Olive Oil and Athletics



 
 
 
 
 
 
 

A young athlete pours from a cylindrical flask called a lekythos to rub over his body before competition or exercise.
 
 
 
 


 
 
 
 
 
 
 

These two athletes are holding an instrument called a stlengis (in Latin, strigil) used to scrape off oil after competition or exercise.
 
 
 
 
 
 
 
 


 
 
 

Here is a closer look at a stlengis along with another type of oil jar, a spherical flask called an aryballos.
 
 
 
 
 
 

Originally, the olive oil used as a prize in the Panathenaic games was produced from the fruit of  olive trees that were sacred to Athena and were supposedly the descendants of the olive trees that she caused to grow in her contest with Poseidon.  Later the oil was contributed by owners of olive orchards as a state tax (perhaps the original sacred trees had died off).

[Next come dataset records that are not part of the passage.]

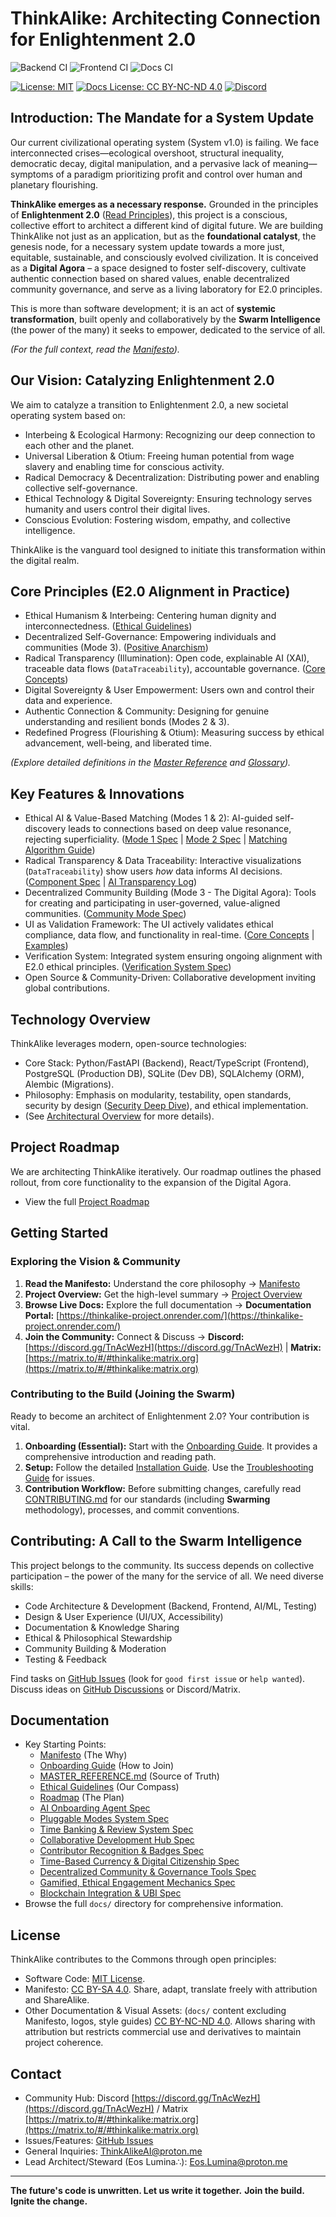 # ThinkAlike: Architecting Connection for Enlightenment 2.0

![Backend CI](https://github.com/EosLumina/--ThinkAlike--/actions/workflows/backend.yml/badge.svg)
![Frontend CI](https://github.com/EosLumina/--ThinkAlike--/actions/workflows/frontend.yml/badge.svg)
![Docs CI](https://github.com/EosLumina/--ThinkAlike--/actions/workflows/docs.yml/badge.svg)

[![License: MIT](https://img.shields.io/badge/License-MIT-yellow.svg)](./LICENSE)
[![Docs License: CC BY-NC-ND 4.0](https://img.shields.io/badge/Docs%20License-CC%20BY--NC--ND%204.0-lightgrey.svg)](https://creativecommons.org/licenses/by-nc-nd/4.0/)
[![Discord](https://img.shields.io/discord/1234567890123456789?label=Discord&logo=discord&color=7289DA)](https://discord.gg/TnAcWezH)

## Introduction: The Mandate for a System Update

Our current civilizational operating system (System v1.0) is failing. We face interconnected crises—ecological overshoot, structural inequality, democratic decay, digital manipulation, and a pervasive lack of meaning—symptoms of a paradigm prioritizing profit and control over human and planetary flourishing.

**ThinkAlike emerges as a necessary response.** Grounded in the principles of **Enlightenment 2.0** ([Read Principles](./docs/core/enlightenment_2_0/enlightenment_2_0_principles.md)), this project is a conscious, collective effort to architect a different kind of digital future. We are building ThinkAlike not just as an application, but as the **foundational catalyst**, the genesis node, for a necessary system update towards a more just, equitable, sustainable, and consciously evolved civilization. It is conceived as a **Digital Agora** – a space designed to foster self-discovery, cultivate authentic connection based on shared values, enable decentralized community governance, and serve as a living laboratory for E2.0 principles.

This is more than software development; it is an act of **systemic transformation**, built openly and collaboratively by the **Swarm Intelligence** (the power of the many) it seeks to empower, dedicated to the service of all.

*(For the full context, read the [Manifesto](./docs/core/manifesto/manifesto.md)).*

## Our Vision: Catalyzing Enlightenment 2.0

We aim to catalyze a transition to Enlightenment 2.0, a new societal operating system based on:

- Interbeing & Ecological Harmony: Recognizing our deep connection to each other and the planet.
- Universal Liberation & Otium: Freeing human potential from wage slavery and enabling time for conscious activity.
- Radical Democracy & Decentralization: Distributing power and enabling collective self-governance.
- Ethical Technology & Digital Sovereignty: Ensuring technology serves humanity and users control their digital lives.
- Conscious Evolution: Fostering wisdom, empathy, and collective intelligence.

ThinkAlike is the vanguard tool designed to initiate this transformation within the digital realm.

## Core Principles (E2.0 Alignment in Practice)

- Ethical Humanism & Interbeing: Centering human dignity and interconnectedness. ([Ethical Guidelines](./docs/core/ethics/ethical_guidelines.md))
- Decentralized Self-Governance: Empowering individuals and communities (Mode 3). ([Positive Anarchism](./docs/vision/core_concepts.md#6-positive-anarchism-operational-ethos))
- Radical Transparency (Illumination): Open code, explainable AI (XAI), traceable data flows (`DataTraceability`), accountable governance. ([Core Concepts](./docs/vision/core_concepts.md#5-data-sovereignty--radical-transparency))
- Digital Sovereignty & User Empowerment: Users own and control their data and experience.
- Authentic Connection & Community: Designing for genuine understanding and resilient bonds (Modes 2 & 3).
- Redefined Progress (Flourishing & Otium): Measuring success by ethical advancement, well-being, and liberated time.

*(Explore detailed definitions in the [Master Reference](./docs/core/master_reference.md) and [Glossary](./docs/core/glossary.md)).*

## Key Features & Innovations

- Ethical AI & Value-Based Matching (Modes 1 & 2): AI-guided self-discovery leads to connections based on deep value resonance, rejecting superficiality. ([Mode 1 Spec](./docs/architecture/modes/narrative_onboarding_mode/mode1_narrative_onboarding_spec.md) | [Mode 2 Spec](./docs/architecture/modes/mode2_profile_discovery_spec.md) | [Matching Algorithm Guide](./docs/guides/developer_guides/matching_algorithm_guide.md))
- Radical Transparency & Data Traceability: Interactive visualizations (`DataTraceability`) show users *how* data informs AI decisions. ([Component Spec](./docs/components/ui_components/data_traceability_spec.md) | [AI Transparency Log](./docs/guides/developer_guides/ai/ai_transparency_log.md))
- Decentralized Community Building (Mode 3 - The Digital Agora): Tools for creating and participating in user-governed, value-aligned communities. ([Community Mode Spec](./docs/architecture/modes/community_mode/community_mode_spec.md))
- UI as Validation Framework: The UI actively validates ethical compliance, data flow, and functionality in real-time. ([Core Concepts](./docs/vision/core_concepts.md#3-ui-as-validation-framework) | [Examples](./docs/guides/developer_guides/ui_validation_examples.md))
- Verification System: Integrated system ensuring ongoing alignment with E2.0 ethical principles. ([Verification System Spec](./docs/architecture/verification_system/verification_system.md))
- Open Source & Community-Driven: Collaborative development inviting global contributions.

## Technology Overview

ThinkAlike leverages modern, open-source technologies:

- Core Stack: Python/FastAPI (Backend), React/TypeScript (Frontend), PostgreSQL (Production DB), SQLite (Dev DB), SQLAlchemy (ORM), Alembic (Migrations).
- Philosophy: Emphasis on modularity, testability, open standards, security by design ([Security Deep Dive](./docs/architecture/security/security_deep_dive.md)), and ethical implementation.
- (See [Architectural Overview](./docs/architecture/architectural_overview.md) for more details).

## Project Roadmap

We are architecting ThinkAlike iteratively. Our roadmap outlines the phased rollout, from core functionality to the expansion of the Digital Agora.

- View the full [Project Roadmap](./docs/roadmap.md)

## Getting Started

### Exploring the Vision & Community

1. **Read the Manifesto:** Understand the core philosophy -> [Manifesto](./docs/core/manifesto/manifesto.md)
2. **Project Overview:** Get the high-level summary -> [Project Overview](./docs/core/project_overview.md)
3. **Browse Live Docs:** Explore the full documentation -> **Documentation Portal:** [https://thinkalike-project.onrender.com/](https://thinkalike-project.onrender.com/)
4. **Join the Community:** Connect & Discuss -> **Discord:** [https://discord.gg/TnAcWezH](https://discord.gg/TnAcWezH) | **Matrix:** [https://matrix.to/#/#thinkalike:matrix.org](https://matrix.to/#/#thinkalike:matrix.org)

### Contributing to the Build (Joining the Swarm)

Ready to become an architect of Enlightenment 2.0? Your contribution is vital.

1. **Onboarding (Essential):** Start with the [Onboarding Guide](./docs/core/onboarding_guide.md). It provides a comprehensive introduction and reading path.
2. **Setup:** Follow the detailed [Installation Guide](./docs/core/installation.md). Use the [Troubleshooting Guide](./docs/architecture/deployment_troubleshooting.md) for issues.
3. **Contribution Workflow:** Before submitting changes, carefully read [CONTRIBUTING.md](./docs/core/contributing.md) for our standards (including **Swarming** methodology), processes, and commit conventions.

## Contributing: A Call to the Swarm Intelligence

This project belongs to the community. Its success depends on collective participation – the power of the many for the service of all. We need diverse skills:

- Code Architecture & Development (Backend, Frontend, AI/ML, Testing)
- Design & User Experience (UI/UX, Accessibility)
- Documentation & Knowledge Sharing
- Ethical & Philosophical Stewardship
- Community Building & Moderation
- Testing & Feedback

Find tasks on [GitHub Issues](https://github.com/EosLumina/ThinkAlike/issues) (look for `good first issue` or `help wanted`). Discuss ideas on [GitHub Discussions](https://github.com/EosLumina/ThinkAlike/discussions) or Discord/Matrix.

## Documentation

- Key Starting Points:
  - [Manifesto](./docs/core/manifesto/manifesto.md) (The Why)
  - [Onboarding Guide](./docs/core/onboarding_guide.md) (How to Join)
  - [MASTER_REFERENCE.md](./docs/core/master_reference.md) (Source of Truth)
  - [Ethical Guidelines](./docs/core/ethics/ethical_guidelines.md) (Our Compass)
  - [Roadmap](./docs/roadmap.md) (The Plan)
  - [AI Onboarding Agent Spec](./docs/architecture/specs/ai_onboarding_agent_spec.md)
  - [Pluggable Modes System Spec](./docs/architecture/specs/pluggable_modes_system_spec.md)
  - [Time Banking & Review System Spec](./docs/architecture/specs/time_banking_review_system_spec.md)
  - [Collaborative Development Hub Spec](./docs/architecture/specs/collaborative_development_hub_spec.md)
  - [Contributor Recognition & Badges Spec](./docs/architecture/specs/contributor_recognition_badges_spec.md)
  - [Time-Based Currency & Digital Citizenship Spec](./docs/architecture/specs/time_based_currency_digital_citizenship_spec.md)
  - [Decentralized Community & Governance Tools Spec](./docs/architecture/specs/decentralized_community_governance_spec.md)
  - [Gamified, Ethical Engagement Mechanics Spec](./docs/architecture/specs/gamified_ethical_engagement_spec.md)
  - [Blockchain Integration & UBI Spec](./docs/architecture/specs/blockchain_integration_ubi_spec.md)
- Browse the full `docs/` directory for comprehensive information.

## License

ThinkAlike contributes to the Commons through open principles:

- Software Code: [MIT License](./LICENSE).
- Manifesto: [CC BY-SA 4.0](https://creativecommons.org/licenses/by-sa/4.0/). Share, adapt, translate freely with attribution and ShareAlike.
- Other Documentation & Visual Assets: (`docs/` content excluding Manifesto, logos, style guides) [CC BY-NC-ND 4.0](https://creativecommons.org/licenses/by-nc-nd/4.0/). Allows sharing with attribution but restricts commercial use and derivatives to maintain project coherence.

## Contact

- Community Hub: Discord [https://discord.gg/TnAcWezH](https://discord.gg/TnAcWezH) / Matrix [https://matrix.to/#/#thinkalike:matrix.org](https://matrix.to/#/#thinkalike:matrix.org)
- Issues/Features: [GitHub Issues](https://github.com/EosLumina/ThinkAlike/issues)
- General Inquiries: [ThinkAlikeAI@proton.me](mailto:ThinkAlikeAI@proton.me)
- Lead Architect/Steward (Eos Lumina∴): [Eos.Lumina@proton.me](mailto:Eos.Lumina@proton.me)

---

**The future's code is unwritten. Let us write it together.**
**Join the build. Ignite the change.**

Modern scholars have not been able to determine the practical point of athletes' use of oil, but David Sansone1 has suggested that they believed it increased their strength (cf. the anointing with oil in the Roman Catholic ceremony of Confirmation to confer spiritual strength).
 

Note
1. Greek Athletics and the Genesis of Sport (Berkeley/Los Angeles/London, 1988).